PS-Protz hält sich für Hamburger Touristenattraktion

Der Polizeihoberkommissar Sebastian Bauch von der Kontrollgruppe "Autoposer" überprüft  in Hamburg ein Auto (Archivbild)

Der Polizeihoberkommissar Sebastian Bauch von der Kontrollgruppe "Autoposer" überprüft in Hamburg ein Auto (Archivbild)

Foto: Georg Wendt / dpa

Soko "Autoposer" stellte am Wochenende vier manipulierte Autos sicher. Unter den Fahrern war ein besonders selbstbewusster.

Hamburg. Beamte der Kontrollgruppe "Autoposer" haben am Wochenende 31 sogenannte "verhaltensauffällige Fahrer" mit ihren zum Teil technisch veränderten Fahrzeugen überprüft. Das Ergebnis: Zwei Männer fuhren unter dem Einfluss von Betäubungsmitteln, zwei waren ohne Führerschein unterwegs. Die Polizisten stellten vier Autos sicher. Vier Autofahrer fuhren zu schnell und elf Personen bei Rot über die Ampel, darunter acht Autofahrer und drei Fahrradfahrer. Drei Fahrer hätten während der Fahrt telefoniert, zwei unnötigen Lärm verursacht, teilte die Polizei am Montag mit.

Besonders staunten die Polizisten am Sonnabendabend. Ein 30 Jahre alter Mann drehte in Begleitung des 25 Jahre alten Fahrzeughalters in einem Mercedes C350 (306 PS) "mit lauten Gasstößen" an der Binnenalster über Jungfernstieg, Große Bleichen, Neuer Wall und Poststraße seine Runden. "Hierbei kuppelte er mehrfach aus und trat das Gaspedal zur Erreichung einer maximalen Lautstärke durch", heißt es in der Mitteilung der Polizei.

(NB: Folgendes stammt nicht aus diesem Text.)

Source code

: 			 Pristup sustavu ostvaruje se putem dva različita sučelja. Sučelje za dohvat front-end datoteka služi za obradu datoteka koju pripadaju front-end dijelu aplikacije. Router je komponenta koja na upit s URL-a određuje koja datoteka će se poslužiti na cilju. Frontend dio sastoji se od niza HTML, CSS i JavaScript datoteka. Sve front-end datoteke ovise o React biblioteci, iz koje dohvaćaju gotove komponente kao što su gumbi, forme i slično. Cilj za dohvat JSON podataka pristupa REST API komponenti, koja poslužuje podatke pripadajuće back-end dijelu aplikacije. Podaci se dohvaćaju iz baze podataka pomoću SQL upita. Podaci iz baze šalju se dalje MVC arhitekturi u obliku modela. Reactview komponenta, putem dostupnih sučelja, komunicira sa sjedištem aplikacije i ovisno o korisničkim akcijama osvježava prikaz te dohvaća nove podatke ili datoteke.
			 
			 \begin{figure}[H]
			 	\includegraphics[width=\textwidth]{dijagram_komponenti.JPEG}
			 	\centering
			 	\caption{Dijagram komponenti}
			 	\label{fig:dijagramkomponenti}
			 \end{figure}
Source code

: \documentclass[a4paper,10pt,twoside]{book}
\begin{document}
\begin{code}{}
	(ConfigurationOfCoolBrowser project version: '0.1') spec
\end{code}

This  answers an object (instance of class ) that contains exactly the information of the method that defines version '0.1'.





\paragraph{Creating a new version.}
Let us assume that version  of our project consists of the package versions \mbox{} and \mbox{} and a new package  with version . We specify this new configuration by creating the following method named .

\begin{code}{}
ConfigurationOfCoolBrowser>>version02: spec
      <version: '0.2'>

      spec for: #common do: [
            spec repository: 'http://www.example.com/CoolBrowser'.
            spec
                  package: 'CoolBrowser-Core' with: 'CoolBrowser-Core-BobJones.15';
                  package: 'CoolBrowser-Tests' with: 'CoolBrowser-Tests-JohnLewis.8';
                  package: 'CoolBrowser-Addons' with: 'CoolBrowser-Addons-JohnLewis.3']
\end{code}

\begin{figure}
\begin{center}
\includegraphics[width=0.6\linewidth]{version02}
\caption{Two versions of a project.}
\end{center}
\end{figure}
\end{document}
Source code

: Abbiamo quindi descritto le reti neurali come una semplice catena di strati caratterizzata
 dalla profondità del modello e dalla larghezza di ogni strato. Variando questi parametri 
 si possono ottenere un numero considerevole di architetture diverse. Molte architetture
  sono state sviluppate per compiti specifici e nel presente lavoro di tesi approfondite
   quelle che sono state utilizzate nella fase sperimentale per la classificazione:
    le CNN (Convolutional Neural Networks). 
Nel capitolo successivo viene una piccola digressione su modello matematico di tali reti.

Bei der Kontrolle habe sich der Fahrer nicht nur uneinsichtig gezeigt, so die Polizei. "Er war fest davon überzeugt, dass er der Stadt Hamburg etwas Gutes tue, da die lauten und schnellen Autos Touristen und Schaulustige anzögen, was zu einer Umsatzsteigerung der ansässigen Geschäfte führt."

Deutlich erhöhte Dezibelwerte bei einem 388 PS-Mercedes

Bei der Überprüfung des Autos stellten die Beamten verbotswidrig folierte Rücklichter und eine manipulierte Abgasanlage fest. Mittelschalldämpfer waren entfernt und eine sogenannte X-Pipe eingesetzt worden. Eine Lärmmessung ergab statt 80 erlaubter 103,7 Dezibel.

Bereits am Freitag fuhr ein 33-Jähriger mit seinem Mercedes CL500 (388 PS) mit lautstarken Abgasgeräuschen durch Altona. Bei der Überprüfung stellten die Polizisten ebenfalls unerlaubte technische Veränderungen fest. Eine Messung des Standgeräusches ergab einen Wert von 100,3 Dezibel statt erlaubter 84 Dezibel.

BMW-Fahrer fährt "besonders enthemmt" über die Reeperbahn

Etwas später fiel in Altona ein 31-Jähriger mit seinem Mercedes CLK200 Kompressor (163 PS) durch ein untypisch lautes Fahrgeräusch auf. In Höhe der Straße Bei der Johanniskirche wurde das Fahrzeug angehalten. Auch hier war die Technik manipuliert worden. Die Lärmmessung ergab statt der zulässigen 78 Dezibel einen Wert von 96,3 Dezibel.

Die drei Fahrzeuge wurden zwecks Begutachtung durch einen unabhängigen Sachverständigen sichergestellt.

Am Sonnabendabend stoppte eine zivile Kontrollstreife den Fahrer eines BMW Z4 (265PS) der laut Polizei "besonders enthemmt über die Reeperbahn" fuhr. Bei dem 31 Jahre alten Fahrer stellten die Polizisten Alkoholgeruch und deutlich geweitete Pupillen fest. Der Mann lehnte jegliche Überprüfung seiner Fahrtüchtigkeit sowie einen Drogenschnelltest ab. Deshalb wurde er zwecks Blutprobenentnahme zum Polizeikommissariat 15 gebracht. Die Weiterfahrt wurde ihm untersagt, der Führerschein beschlagnahmt, der Fahrzeugschlüssel zur Gefahrenabwehr sichergestellt und eine Strafanzeige wegen Trunkenheit im Straßenverkehr gefertigt.